Among the records, which lines include "true"? List them.

______________________________

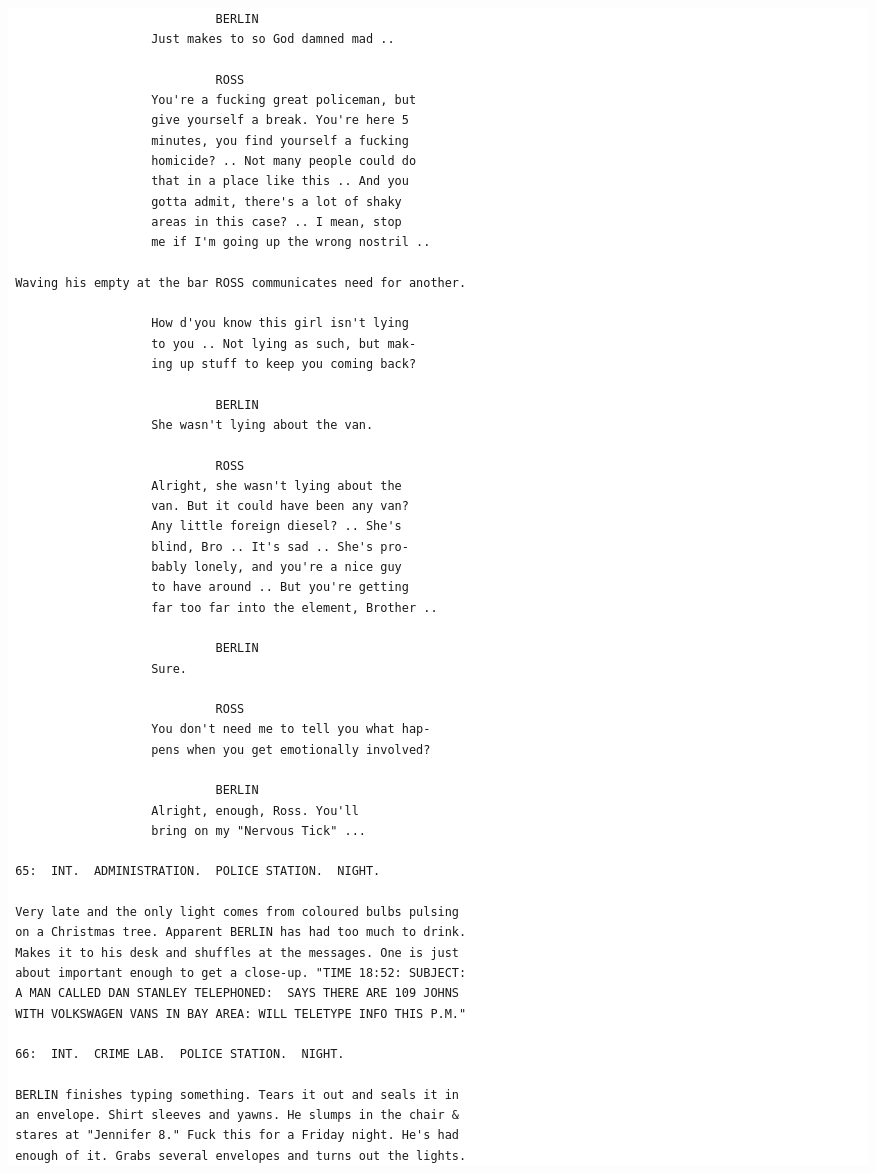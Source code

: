                                  BERLIN
                        Just makes to so God damned mad ..

                                 ROSS
                        You're a fucking great policeman, but
                        give yourself a break. You're here 5
                        minutes, you find yourself a fucking
                        homicide? .. Not many people could do
                        that in a place like this .. And you
                        gotta admit, there's a lot of shaky
                        areas in this case? .. I mean, stop
                        me if I'm going up the wrong nostril ..

     Waving his empty at the bar ROSS communicates need for another.

                        How d'you know this girl isn't lying
                        to you .. Not lying as such, but mak-
                        ing up stuff to keep you coming back?

                                 BERLIN
                        She wasn't lying about the van.

                                 ROSS
                        Alright, she wasn't lying about the
                        van. But it could have been any van?
                        Any little foreign diesel? .. She's
                        blind, Bro .. It's sad .. She's pro-
                        bably lonely, and you're a nice guy
                        to have around .. But you're getting
                        far too far into the element, Brother ..

                                 BERLIN
                        Sure.

                                 ROSS
                        You don't need me to tell you what hap-
                        pens when you get emotionally involved?

                                 BERLIN
                        Alright, enough, Ross. You'll
                        bring on my "Nervous Tick" ...

     65:  INT.  ADMINISTRATION.  POLICE STATION.  NIGHT.

     Very late and the only light comes from coloured bulbs pulsing
     on a Christmas tree. Apparent BERLIN has had too much to drink.
     Makes it to his desk and shuffles at the messages. One is just
     about important enough to get a close-up. "TIME 18:52: SUBJECT:
     A MAN CALLED DAN STANLEY TELEPHONED:  SAYS THERE ARE 109 JOHNS
     WITH VOLKSWAGEN VANS IN BAY AREA: WILL TELETYPE INFO THIS P.M."

     66:  INT.  CRIME LAB.  POLICE STATION.  NIGHT.

     BERLIN finishes typing something. Tears it out and seals it in
     an envelope. Shirt sleeves and yawns. He slumps in the chair &
     stares at "Jennifer 8." Fuck this for a Friday night. He's had
     enough of it. Grabs several envelopes and turns out the lights.
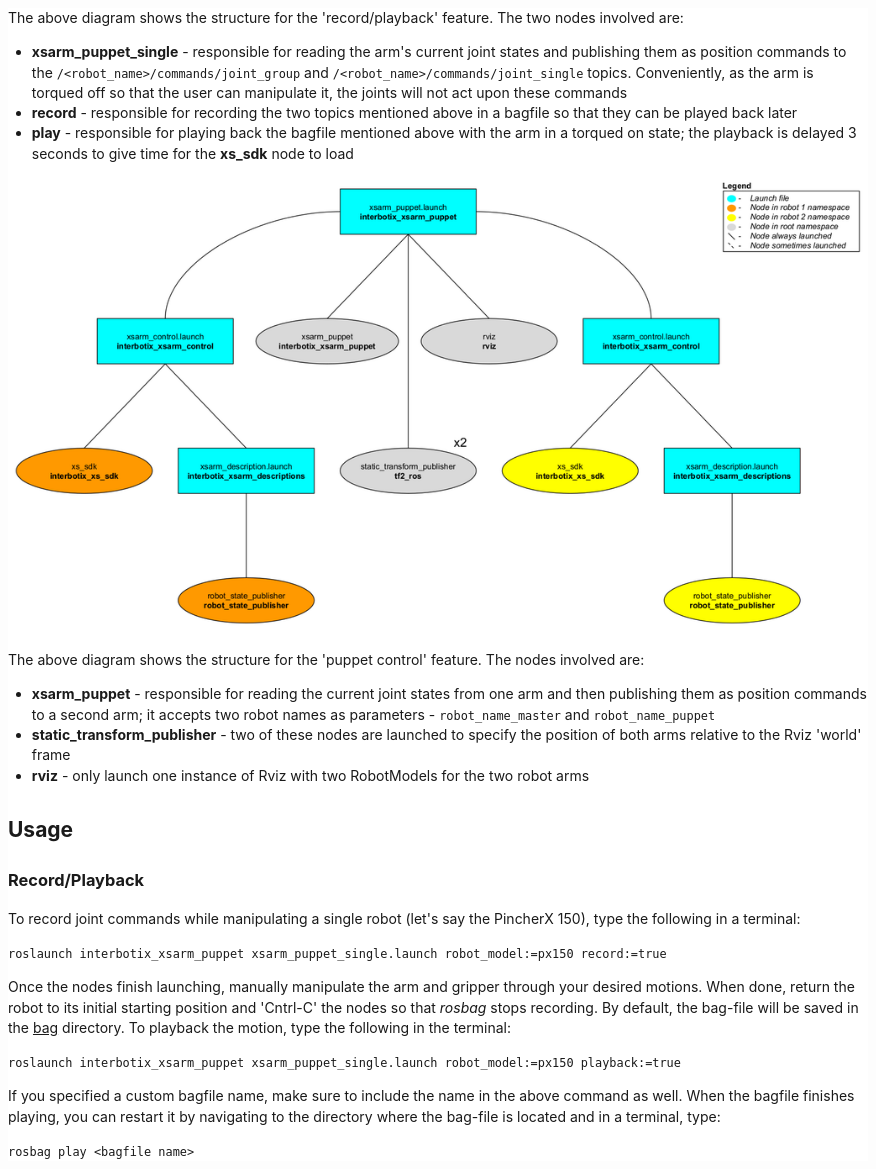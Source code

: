 The above diagram shows the structure for the 'record/playback' feature. The two nodes involved are:
- **xsarm_puppet_single** - responsible for reading the arm's current joint states and publishing them as position commands to the `/<robot_name>/commands/joint_group` and `/<robot_name>/commands/joint_single` topics. Conveniently, as the arm is torqued off so that the user can manipulate it, the joints will not act upon these commands
- **record** - responsible for recording the two topics mentioned above in a bagfile so that they can be played back later
- **play** - responsible for playing back the bagfile mentioned above with the arm in a torqued on state; the playback is delayed 3 seconds to give time for the **xs_sdk** node to load

![xsarm_puppet_flowchart](images/xsarm_puppet_flowchart.png)

The above diagram shows the structure for the 'puppet control' feature. The nodes involved are:
- **xsarm_puppet** - responsible for reading the current joint states from one arm and then publishing them as position commands to a second arm; it accepts two robot names as parameters - `robot_name_master` and `robot_name_puppet`
- **static_transform_publisher** - two of these nodes are launched to specify the position of both arms relative to the Rviz 'world' frame
- **rviz** - only launch one instance of Rviz with two RobotModels for the two robot arms

## Usage
### Record/Playback
To record joint commands while manipulating a single robot (let's say the PincherX 150), type the following in a terminal:
```
roslaunch interbotix_xsarm_puppet xsarm_puppet_single.launch robot_model:=px150 record:=true
```
Once the nodes finish launching, manually manipulate the arm and gripper through your desired motions. When done, return the robot to its initial starting position and 'Cntrl-C' the nodes so that *rosbag* stops recording. By default, the bag-file will be saved in the [bag](bag/) directory. To playback the motion, type the following in the terminal:
```
roslaunch interbotix_xsarm_puppet xsarm_puppet_single.launch robot_model:=px150 playback:=true
```
If you specified a custom bagfile name, make sure to include the name in the above command as well. When the bagfile finishes playing, you can restart it by navigating to the directory where the bag-file is located and in a terminal, type:
```
rosbag play <bagfile name>
```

______________________________

(Solution to this problem):
roslaunch interbotix_xsarm_puppet xsarm_puppet_single.launch robot_model:=px150 record:=true
roslaunch interbotix_xsarm_puppet xsarm_puppet_single.launch robot_model:=px150 playback:=true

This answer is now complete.